:: Supplied data ::

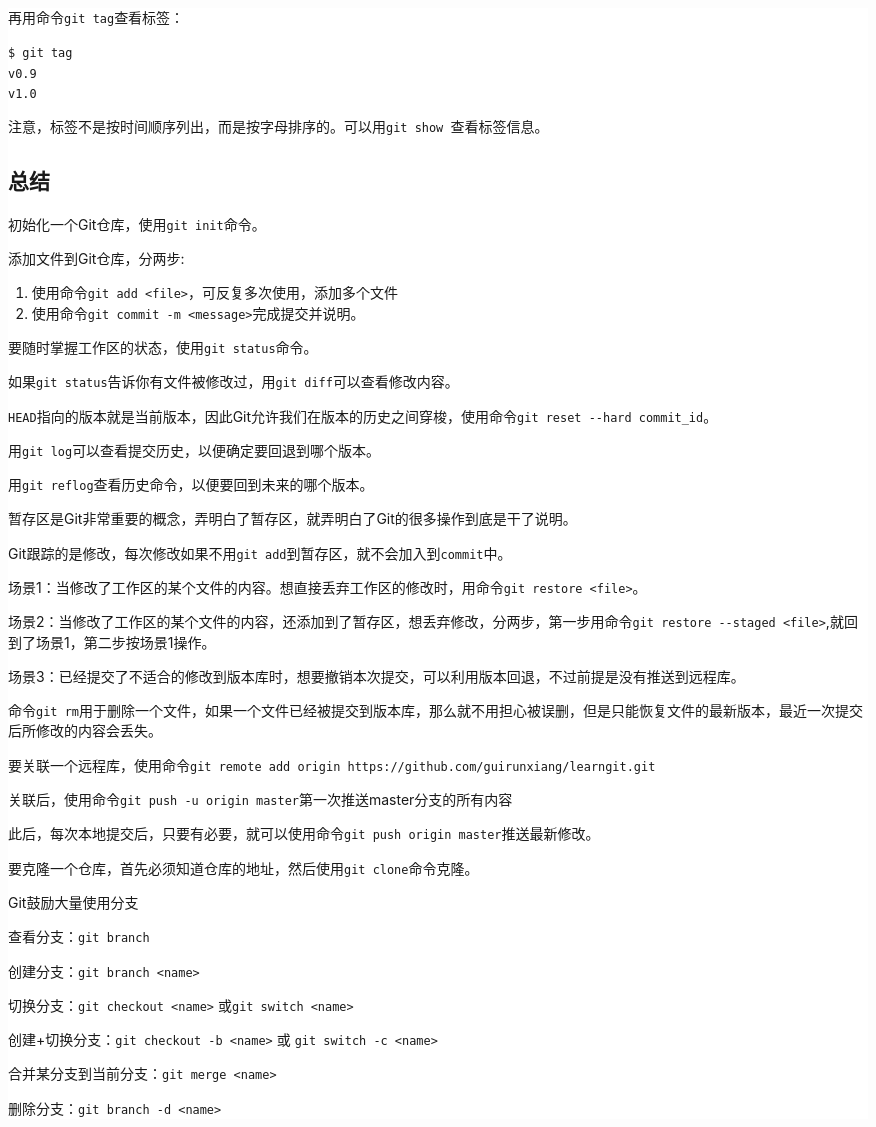 再用命令`git tag`查看标签：

```bash
$ git tag
v0.9
v1.0
```

注意，标签不是按时间顺序列出，而是按字母排序的。可以用`git show `查看标签信息。



## 总结

初始化一个Git仓库，使用`git init`命令。

添加文件到Git仓库，分两步:

1. 使用命令`git add <file>`，可反复多次使用，添加多个文件
2. 使用命令`git commit -m <message>`完成提交并说明。

要随时掌握工作区的状态，使用`git status`命令。

如果`git status`告诉你有文件被修改过，用`git diff`可以查看修改内容。

`HEAD`指向的版本就是当前版本，因此Git允许我们在版本的历史之间穿梭，使用命令`git reset --hard commit_id`。

用`git log`可以查看提交历史，以便确定要回退到哪个版本。

用`git reflog`查看历史命令，以便要回到未来的哪个版本。

暂存区是Git非常重要的概念，弄明白了暂存区，就弄明白了Git的很多操作到底是干了说明。

Git跟踪的是修改，每次修改如果不用`git add`到暂存区，就不会加入到`commit`中。

场景1：当修改了工作区的某个文件的内容。想直接丢弃工作区的修改时，用命令`git restore <file>`。

场景2：当修改了工作区的某个文件的内容，还添加到了暂存区，想丢弃修改，分两步，第一步用命令`git restore --staged <file>`,就回到了场景1，第二步按场景1操作。

场景3：已经提交了不适合的修改到版本库时，想要撤销本次提交，可以利用版本回退，不过前提是没有推送到远程库。

命令`git rm`用于删除一个文件，如果一个文件已经被提交到版本库，那么就不用担心被误删，但是只能恢复文件的最新版本，最近一次提交后所修改的内容会丢失。

要关联一个远程库，使用命令`git remote add origin https://github.com/guirunxiang/learngit.git`

关联后，使用命令`git push -u origin master`第一次推送master分支的所有内容

此后，每次本地提交后，只要有必要，就可以使用命令`git push origin master`推送最新修改。

要克隆一个仓库，首先必须知道仓库的地址，然后使用`git clone`命令克隆。

Git鼓励大量使用分支

查看分支：`git branch`

创建分支：`git branch <name>`

切换分支：`git checkout <name>` 或`git switch <name>`

创建+切换分支：`git checkout -b <name>` 或 `git switch -c <name>`

合并某分支到当前分支：`git merge <name>`

删除分支：`git branch -d <name>`
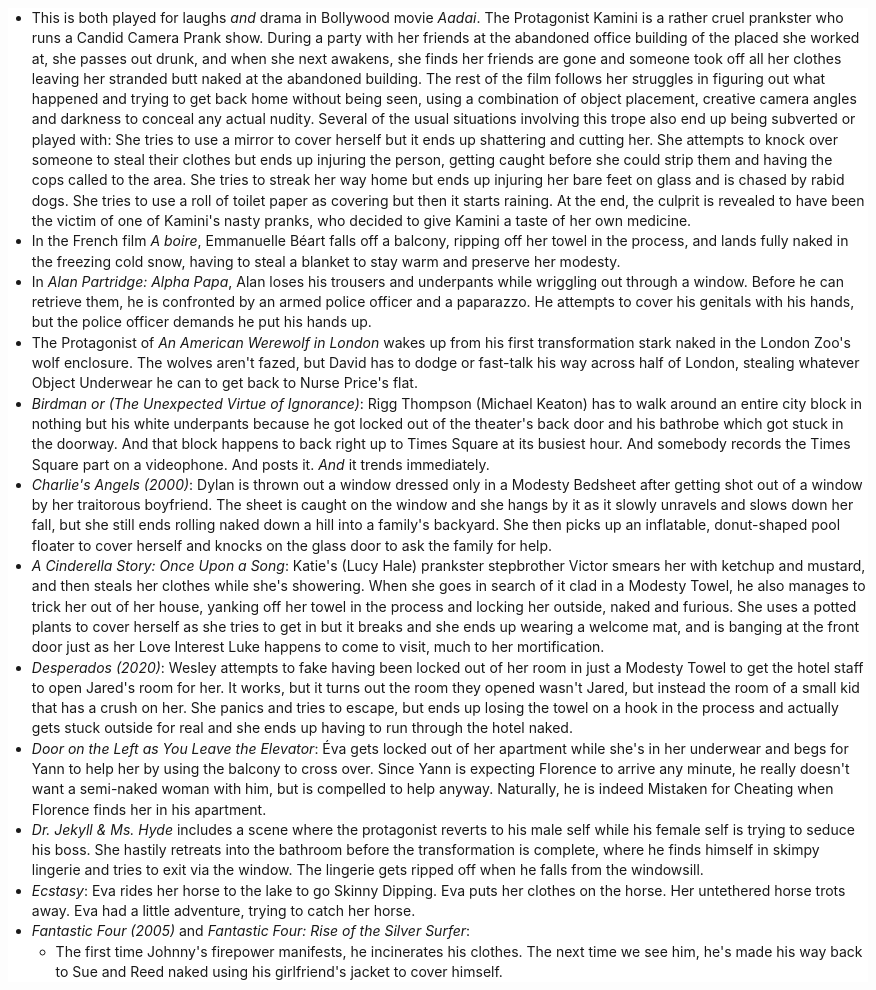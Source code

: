-   This is both played for laughs _and_ drama in Bollywood movie _Aadai_. The Protagonist Kamini is a rather cruel prankster who runs a Candid Camera Prank show. During a party with her friends at the abandoned office building of the placed she worked at, she passes out drunk, and when she next awakens, she finds her friends are gone and someone took off all her clothes leaving her stranded butt naked at the abandoned building. The rest of the film follows her struggles in figuring out what happened and trying to get back home without being seen, using a combination of object placement, creative camera angles and darkness to conceal any actual nudity. Several of the usual situations involving this trope also end up being subverted or played with: She tries to use a mirror to cover herself but it ends up shattering and cutting her. She attempts to knock over someone to steal their clothes but ends up injuring the person, getting caught before she could strip them and having the cops called to the area. She tries to streak her way home but ends up injuring her bare feet on glass and is chased by rabid dogs. She tries to use a roll of toilet paper as covering but then it starts raining. At the end, the culprit is revealed to have been the victim of one of Kamini's nasty pranks, who decided to give Kamini a taste of her own medicine.
-   In the French film _A boire_, Emmanuelle Béart falls off a balcony, ripping off her towel in the process, and lands fully naked in the freezing cold snow, having to steal a blanket to stay warm and preserve her modesty.
-   In _Alan Partridge: Alpha Papa_, Alan loses his trousers and underpants while wriggling out through a window. Before he can retrieve them, he is confronted by an armed police officer and a paparazzo. He attempts to cover his genitals with his hands, but the police officer demands he put his hands up.
-   The Protagonist of _An American Werewolf in London_ wakes up from his first transformation stark naked in the London Zoo's wolf enclosure. The wolves aren't fazed, but David has to dodge or fast-talk his way across half of London, stealing whatever Object Underwear he can to get back to Nurse Price's flat.
-   _Birdman or (The Unexpected Virtue of Ignorance)_: Rigg Thompson (Michael Keaton) has to walk around an entire city block in nothing but his white underpants because he got locked out of the theater's back door and his bathrobe which got stuck in the doorway. And that block happens to back right up to Times Square at its busiest hour. And somebody records the Times Square part on a videophone. And posts it. _And_ it trends immediately.
-   _Charlie's Angels (2000)_: Dylan is thrown out a window dressed only in a Modesty Bedsheet after getting shot out of a window by her traitorous boyfriend. The sheet is caught on the window and she hangs by it as it slowly unravels and slows down her fall, but she still ends rolling naked down a hill into a family's backyard. She then picks up an inflatable, donut-shaped pool floater to cover herself and knocks on the glass door to ask the family for help.
-   _A Cinderella Story: Once Upon a Song_: Katie's (Lucy Hale) prankster stepbrother Victor smears her with ketchup and mustard, and then steals her clothes while she's showering. When she goes in search of it clad in a Modesty Towel, he also manages to trick her out of her house, yanking off her towel in the process and locking her outside, naked and furious. She uses a potted plants to cover herself as she tries to get in but it breaks and she ends up wearing a welcome mat, and is banging at the front door just as her Love Interest Luke happens to come to visit, much to her mortification.
-   _Desperados (2020)_: Wesley attempts to fake having been locked out of her room in just a Modesty Towel to get the hotel staff to open Jared's room for her. It works, but it turns out the room they opened wasn't Jared, but instead the room of a small kid that has a crush on her. She panics and tries to escape, but ends up losing the towel on a hook in the process and actually gets stuck outside for real and she ends up having to run through the hotel naked.
-   _Door on the Left as You Leave the Elevator_: Éva gets locked out of her apartment while she's in her underwear and begs for Yann to help her by using the balcony to cross over. Since Yann is expecting Florence to arrive any minute, he really doesn't want a semi-naked woman with him, but is compelled to help anyway. Naturally, he is indeed Mistaken for Cheating when Florence finds her in his apartment.
-   _Dr. Jekyll & Ms. Hyde_ includes a scene where the protagonist reverts to his male self while his female self is trying to seduce his boss. She hastily retreats into the bathroom before the transformation is complete, where he finds himself in skimpy lingerie and tries to exit via the window. The lingerie gets ripped off when he falls from the windowsill.
-   _Ecstasy_: Eva rides her horse to the lake to go Skinny Dipping. Eva puts her clothes on the horse. Her untethered horse trots away. Eva had a little adventure, trying to catch her horse.
-   _Fantastic Four (2005)_ and _Fantastic Four: Rise of the Silver Surfer_:
    -   The first time Johnny's firepower manifests, he incinerates his clothes. The next time we see him, he's made his way back to Sue and Reed naked using his girlfriend's jacket to cover himself.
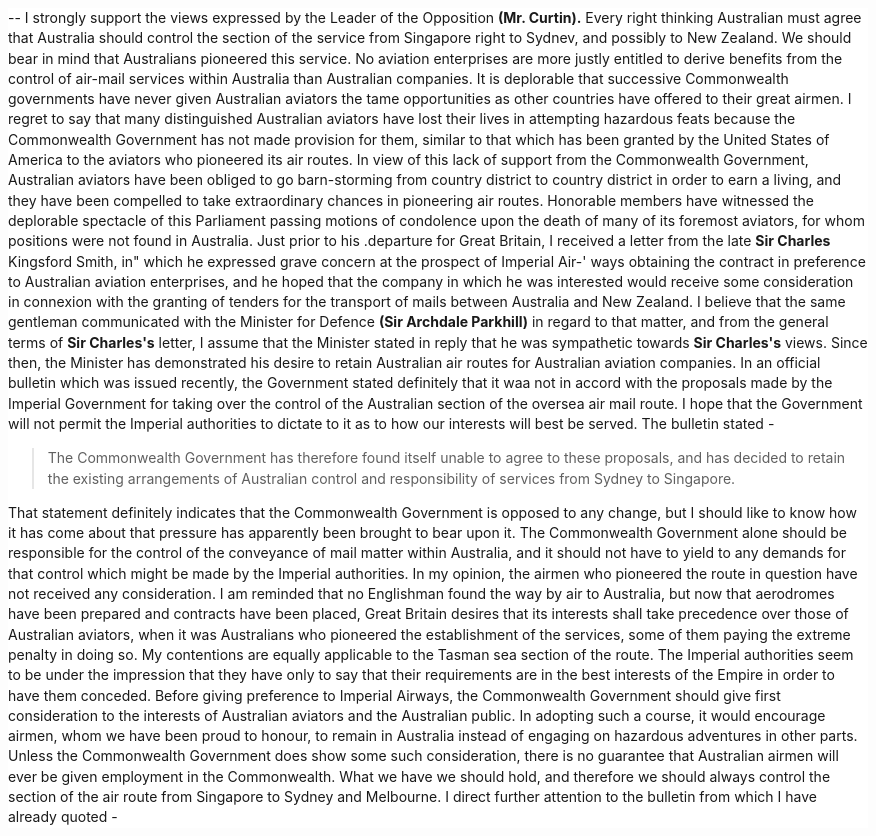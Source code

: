 -- I strongly support the views expressed by the Leader of the Opposition  **(Mr. Curtin).**  Every right thinking Australian must agree that Australia should control the section of the service from Singapore right to Sydnev, and possibly to New Zealand. We should bear in mind that Australians pioneered this service. No aviation enterprises are more justly entitled to derive benefits from the control of air-mail services within Australia than Australian companies. It is deplorable that successive Commonwealth governments have never given Australian aviators the tame opportunities as other countries have offered to their great airmen. I regret to say that many distinguished Australian aviators have lost their lives in attempting hazardous feats because the Commonwealth Government has not made provision for them, similar to that which has been granted by the United States of America to the aviators who pioneered its air routes. In view of this lack of support from the Commonwealth Government, Australian aviators have been obliged to go barn-storming from country district to country district in order to earn a living, and they have been compelled to take extraordinary chances in pioneering air routes. Honorable members have witnessed the deplorable spectacle of this Parliament passing motions of condolence upon the death of many of its foremost aviators, for whom positions were not found in Australia. Just prior to his .departure for Great Britain, I received a letter from the late  **Sir Charles**  Kingsford Smith, in" which he expressed grave concern at the prospect of Imperial Air-' ways obtaining the contract in preference to Australian aviation enterprises, and he hoped that the company in which he was interested would receive some consideration in connexion with the granting of tenders for the transport of mails between Australia and New Zealand. I believe that the same gentleman communicated with the Minister for Defence  **(Sir Archdale Parkhill)**  in regard to that matter, and from the general terms of  **Sir Charles's**  letter, I assume that the Minister stated in reply that he was sympathetic towards  **Sir Charles's**  views. Since then, the Minister has demonstrated his desire to retain Australian air routes for Australian aviation companies. In an official bulletin which was issued recently, the Government stated definitely that it waa not in accord with the proposals made by the Imperial Government for taking over the control of the Australian section of the oversea air mail route. I hope that the Government will not permit the Imperial authorities to dictate to it as to how our interests will best be served. The bulletin stated - 

  >The Commonwealth Government has therefore found itself unable to agree to these proposals, and has decided to retain the existing arrangements of Australian control and responsibility of services from Sydney to Singapore. 

That statement definitely indicates that the Commonwealth Government is opposed to any change, but I should like to know how it has come about that pressure has apparently been brought to bear upon it. The Commonwealth Government alone should be responsible for the control of the conveyance of mail matter within Australia, and it should not have to yield to any demands for that control which might be made by the Imperial authorities. In my opinion, the airmen who pioneered the route in question have not received any consideration. I  am  reminded that no Englishman found the way by air to Australia, but now that aerodromes have been prepared and contracts have been placed, Great Britain desires that its interests shall take precedence over those of Australian aviators, when it was Australians who pioneered the establishment of the services, some of them paying the extreme penalty in doing so. My contentions are equally applicable to the Tasman sea section of the route. The Imperial authorities seem to be under the impression that they have only to say that their requirements are in the best interests of the Empire in order to have them conceded. Before giving preference to Imperial Airways, the Commonwealth Government should give first consideration to the interests of Australian aviators and the Australian public. In adopting such a course, it would encourage airmen, whom we have been proud to honour, to remain in Australia instead of engaging on hazardous adventures in other parts. Unless the Commonwealth Government does show some such consideration, there is no guarantee that Australian airmen will ever be given employment in the Commonwealth. What we have we should hold, and therefore we should always control the section of the air route from Singapore to Sydney and Melbourne. I direct further attention to the bulletin from which I have already quoted - 
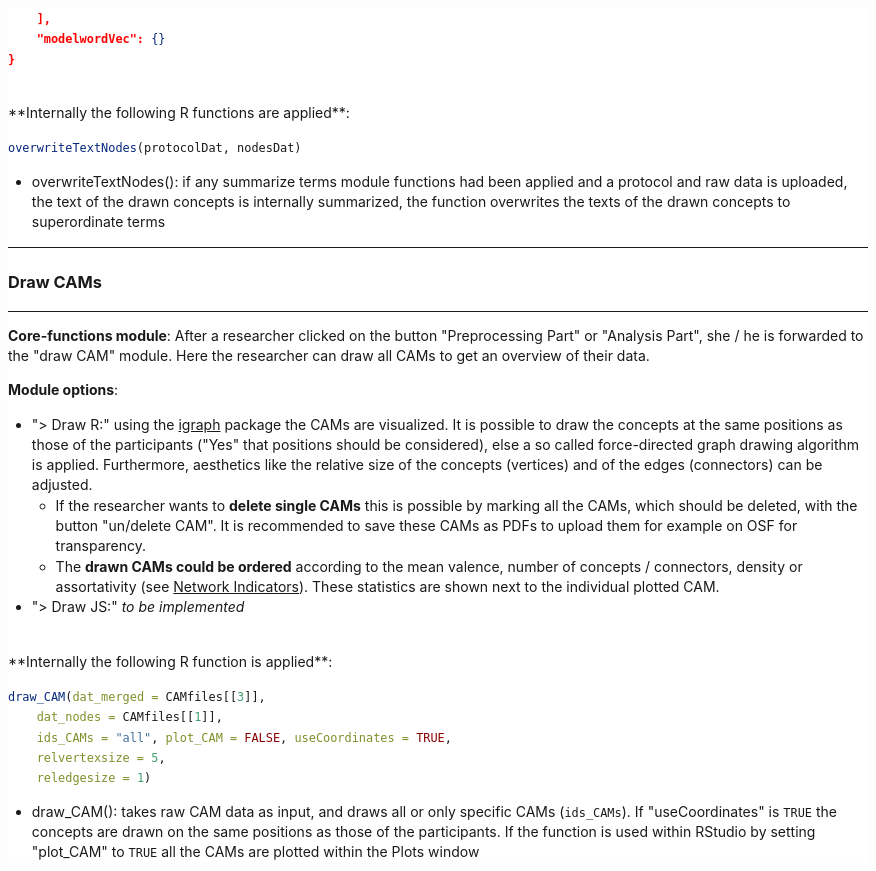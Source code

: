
 ```json
    ],
    "modelwordVec": {}
}
```

<br>
**Internally the following R functions are applied**:

```r
overwriteTextNodes(protocolDat, nodesDat)
```

* overwriteTextNodes(): if any summarize terms module functions had been applied and a protocol and raw data is uploaded, the text of the drawn concepts is internally summarized, the function overwrites the texts of the drawn concepts to superordinate terms

***
### Draw CAMs
---

**Core-functions module**:
After a researcher clicked on the button "Preprocessing Part" or "Analysis Part", she / he is forwarded to the "draw CAM" module. Here the researcher can draw all CAMs to get an overview of their data.


**Module options**: 

* "> Draw R:" using the <a href="https://cran.r-project.org/web/packages/igraph/index.html" target="_blank">igraph</a> package the CAMs are visualized. It is possible to draw the concepts at the same positions as those of the participants ("Yes" that positions should be considered), else a so called force-directed graph drawing algorithm is applied. Furthermore, aesthetics like the relative size of the concepts (vertices) and of the edges (connectors) can be adjusted. 
    * If the researcher wants to **delete single CAMs** this is possible by marking all the CAMs, which should be deleted, with the button "un/delete CAM". It is recommended to save these CAMs as PDFs to upload them for example on OSF for transparency.
    * The **drawn CAMs could be ordered** according to the mean valence, number of concepts / connectors, density or assortativity (see <a href="https://camtools-documentation.readthedocs.io/en/master/Data%20Analysis%20Tool/#network-indicators" target="_blank">Network Indicators</a>). These statistics are shown next to the individual plotted CAM.
* "> Draw JS:" *to be implemented*



<br>
**Internally the following R function is applied**:

```r
draw_CAM(dat_merged = CAMfiles[[3]],
    dat_nodes = CAMfiles[[1]],
    ids_CAMs = "all", plot_CAM = FALSE, useCoordinates = TRUE,
    relvertexsize = 5,
    reledgesize = 1)
```

* draw_CAM(): takes raw CAM data as input, and draws all or only specific CAMs (<code>ids_CAMs</code>). If "useCoordinates" is <code>TRUE</code> the concepts are drawn on the same positions as those of the participants. If the function is used within RStudio by setting "plot_CAM" to <code>TRUE</code> all the CAMs are plotted within the Plots window
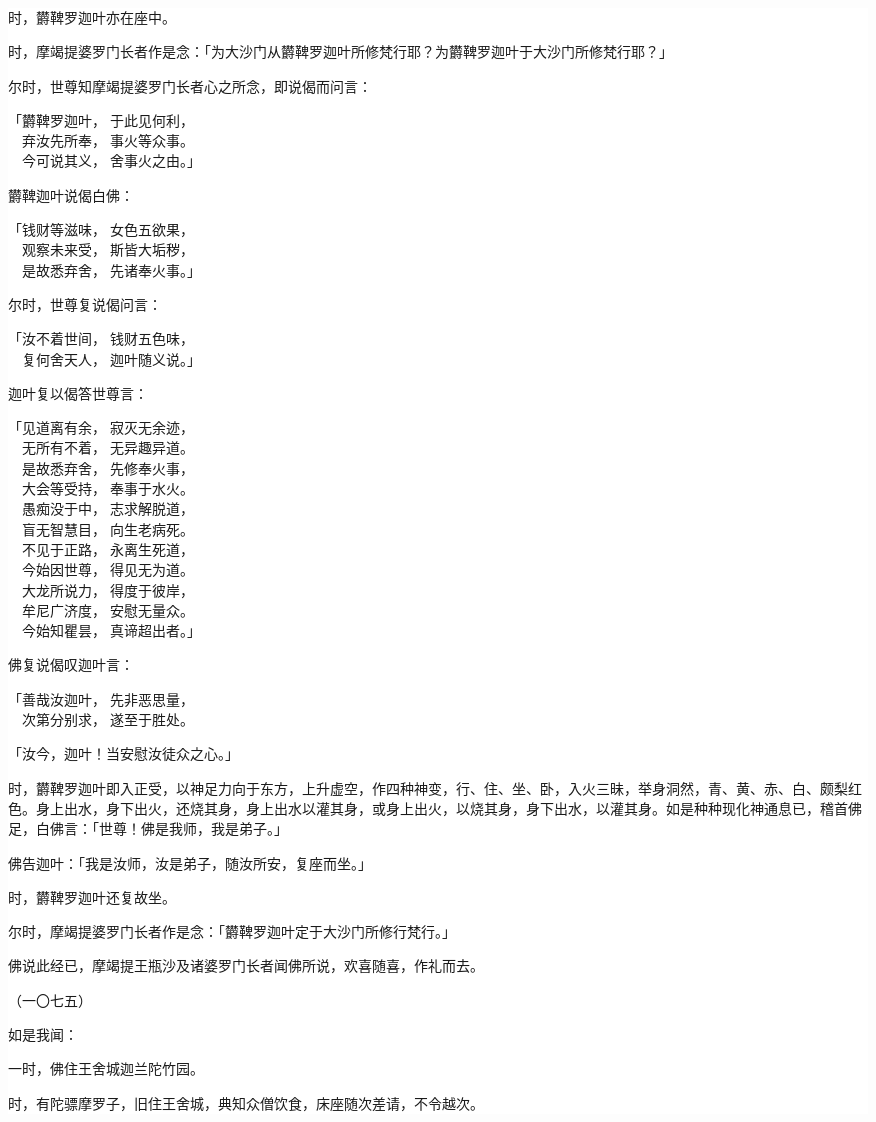 时，欝鞞罗迦叶亦在座中。

时，摩竭提婆罗门长者作是念：「为大沙门从欝鞞罗迦叶所修梵行耶？为欝鞞罗迦叶于大沙门所修梵行耶？」

尔时，世尊知摩竭提婆罗门长者心之所念，即说偈而问言：

「欝鞞罗迦叶， 于此见何利，\
　弃汝先所奉， 事火等众事。\
　今可说其义， 舍事火之由。」

欝鞞迦叶说偈白佛：

「钱财等滋味， 女色五欲果，\
　观察未来受， 斯皆大垢秽，\
　是故悉弃舍， 先诸奉火事。」

尔时，世尊复说偈问言：

「汝不着世间， 钱财五色味，\
　复何舍天人， 迦叶随义说。」

迦叶复以偈答世尊言：

「见道离有余， 寂灭无余迹，\
　无所有不着， 无异趣异道。\
　是故悉弃舍， 先修奉火事，\
　大会等受持， 奉事于水火。\
　愚痴没于中， 志求解脱道，\
　盲无智慧目， 向生老病死。\
　不见于正路， 永离生死道，\
　今始因世尊， 得见无为道。\
　大龙所说力， 得度于彼岸，\
　牟尼广济度， 安慰无量众。\
　今始知瞿昙， 真谛超出者。」

佛复说偈叹迦叶言：

「善哉汝迦叶， 先非恶思量，\
　次第分别求， 遂至于胜处。

「汝今，迦叶！当安慰汝徒众之心。」

时，欝鞞罗迦叶即入正受，以神足力向于东方，上升虚空，作四种神变，行、住、坐、卧，入火三昧，举身洞然，青、黄、赤、白、颇梨红色。身上出水，身下出火，还烧其身，身上出水以灌其身，或身上出火，以烧其身，身下出水，以灌其身。如是种种现化神通息已，稽首佛足，白佛言：「世尊！佛是我师，我是弟子。」

佛告迦叶：「我是汝师，汝是弟子，随汝所安，复座而坐。」

时，欝鞞罗迦叶还复故坐。

尔时，摩竭提婆罗门长者作是念：「欝鞞罗迦叶定于大沙门所修行梵行。」

佛说此经已，摩竭提王瓶沙及诸婆罗门长者闻佛所说，欢喜随喜，作礼而去。

（一〇七五）

如是我闻：

一时，佛住王舍城迦兰陀竹园。

时，有陀骠摩罗子，旧住王舍城，典知众僧饮食，床座随次差请，不令越次。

:::

* **Your objective**: Please copy out each line in the entries that mentions the string "branch".

* **Response to the task**:
查看分支：`git branch`
创建分支：`git branch <name>`
删除分支：`git branch -d <name>`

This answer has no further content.